> What needs to be done
Your output should consist of the lines from the first line of the records below through the one with "- [Testing Lambda", exactly, minus the pictures.

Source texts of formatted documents
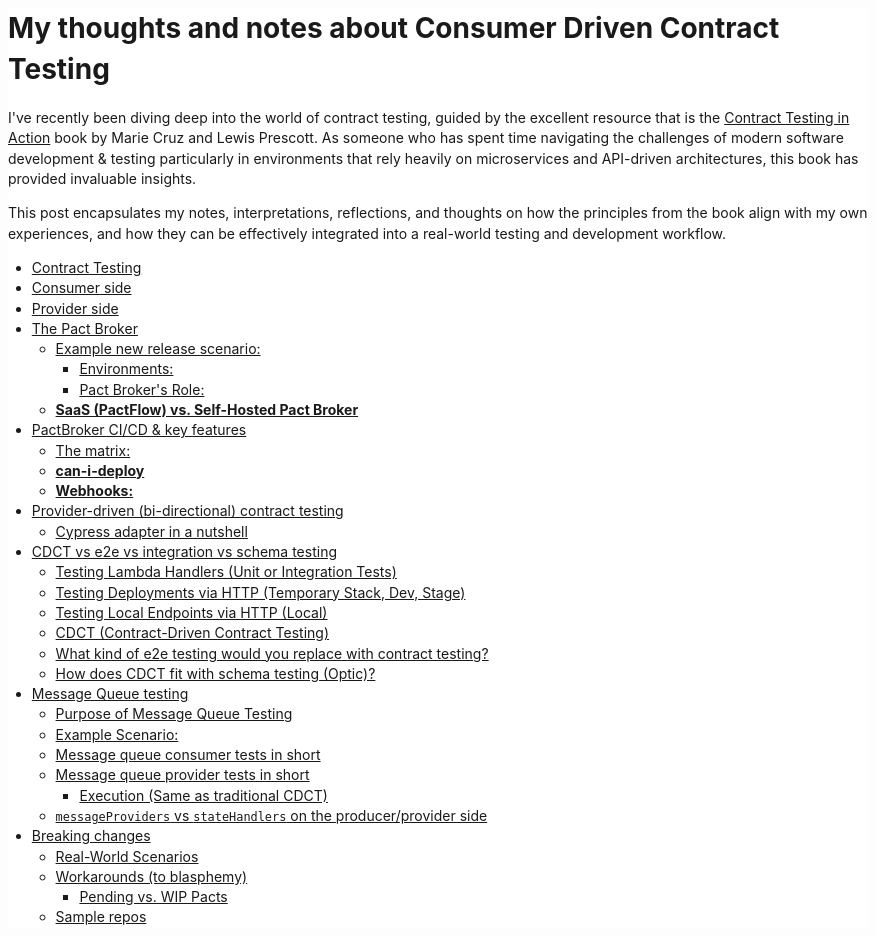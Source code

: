 # My thoughts and notes about Consumer Driven Contract Testing

I've recently been diving deep into the world of contract testing, guided by the excellent resource that is the [Contract Testing in Action](https://www.manning.com/books/contract-testing-in-action) book by Marie Cruz and Lewis Prescott. As someone who has spent time navigating the challenges of modern software development & testing particularly in environments that rely heavily on microservices and API-driven architectures, this book has provided invaluable insights.

This post encapsulates my notes, interpretations, reflections, and thoughts on how the principles from the book align with my own experiences, and how they can be effectively integrated into a real-world testing and development workflow.

- [Contract Testing](#contract-testing)
- [Consumer side](#consumer-side)
- [Provider side](#provider-side)
- [The Pact Broker](#the-pact-broker)
  - [Example new release scenario:](#example-new-release-scenario)
    - [Environments:](#environments)
    - [Pact Broker's Role:](#pact-brokers-role)
  - [**SaaS (PactFlow) vs. Self-Hosted Pact Broker**](#saas-pactflow-vs-self-hosted-pact-broker)
- [PactBroker CI/CD \& key features](#pactbroker-cicd--key-features)
  - [The matrix:](#the-matrix)
  - [**can-i-deploy**](#can-i-deploy)
  - [**Webhooks:**](#webhooks)
- [Provider-driven (bi-directional) contract testing](#provider-driven-bi-directional-contract-testing)
  - [Cypress adapter in a nutshell](#cypress-adapter-in-a-nutshell)
- [CDCT vs e2e vs integration vs schema testing](#cdct-vs-e2e-vs-integration-vs-schema-testing)
  - [Testing Lambda Handlers (Unit or Integration Tests)](#testing-lambda-handlers-unit-or-integration-tests)
  - [Testing Deployments via HTTP (Temporary Stack, Dev, Stage)](#testing-deployments-via-http-temporary-stack-dev-stage)
  - [Testing Local Endpoints via HTTP (Local)](#testing-local-endpoints-via-http-local)
  - [CDCT (Contract-Driven Contract Testing)](#cdct-contract-driven-contract-testing)
  - [What kind of e2e testing would you replace with contract testing?](#what-kind-of-e2e-testing-would-you-replace-with-contract-testing)
  - [How does CDCT fit with schema testing (Optic)?](#how-does-cdct-fit-with-schema-testing-optic)
- [Message Queue testing](#message-queue-testing)
  - [Purpose of Message Queue Testing](#purpose-of-message-queue-testing)
  - [Example Scenario:](#example-scenario)
  - [Message queue consumer tests in short](#message-queue-consumer-tests-in-short)
  - [Message queue provider tests in short](#message-queue-provider-tests-in-short)
    - [Execution (Same as traditional CDCT)](#execution-same-as-traditional-cdct)
  - [`messageProviders` vs `stateHandlers` on the producer/provider side](#messageproviders-vs-statehandlers-on-the-producerprovider-side)
- [Breaking changes](#breaking-changes)
    - [Real-World Scenarios](#real-world-scenarios)
    - [Workarounds (to blasphemy)](#workarounds-to-blasphemy)
      - [Pending vs. WIP Pacts](#pending-vs-wip-pacts)
  - [Sample repos](#sample-repos)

> Solution to the exercise
Source code

: # My thoughts and notes about Consumer Driven Contract Testing

I've recently been diving deep into the world of contract testing, guided by the excellent resource that is the [Contract Testing in Action](https://www.manning.com/books/contract-testing-in-action) book by Marie Cruz and Lewis Prescott. As someone who has spent time navigating the challenges of modern software development & testing particularly in environments that rely heavily on microservices and API-driven architectures, this book has provided invaluable insights.

This post encapsulates my notes, interpretations, reflections, and thoughts on how the principles from the book align with my own experiences, and how they can be effectively integrated into a real-world testing and development workflow.

- [Contract Testing](#contract-testing)
- [Consumer side](#consumer-side)
- [Provider side](#provider-side)
- [The Pact Broker](#the-pact-broker)
  - [Example new release scenario:](#example-new-release-scenario)
    - [Environments:](#environments)
    - [Pact Broker's Role:](#pact-brokers-role)
  - [**SaaS (PactFlow) vs. Self-Hosted Pact Broker**](#saas-pactflow-vs-self-hosted-pact-broker)
- [PactBroker CI/CD \& key features](#pactbroker-cicd--key-features)
  - [The matrix:](#the-matrix)
  - [**can-i-deploy**](#can-i-deploy)
  - [**Webhooks:**](#webhooks)
- [Provider-driven (bi-directional) contract testing](#provider-driven-bi-directional-contract-testing)
  - [Cypress adapter in a nutshell](#cypress-adapter-in-a-nutshell)
- [CDCT vs e2e vs integration vs schema testing](#cdct-vs-e2e-vs-integration-vs-schema-testing)
  - [Testing Lambda Handlers (Unit or Integration Tests)](#testing-lambda-handlers-unit-or-integration-tests)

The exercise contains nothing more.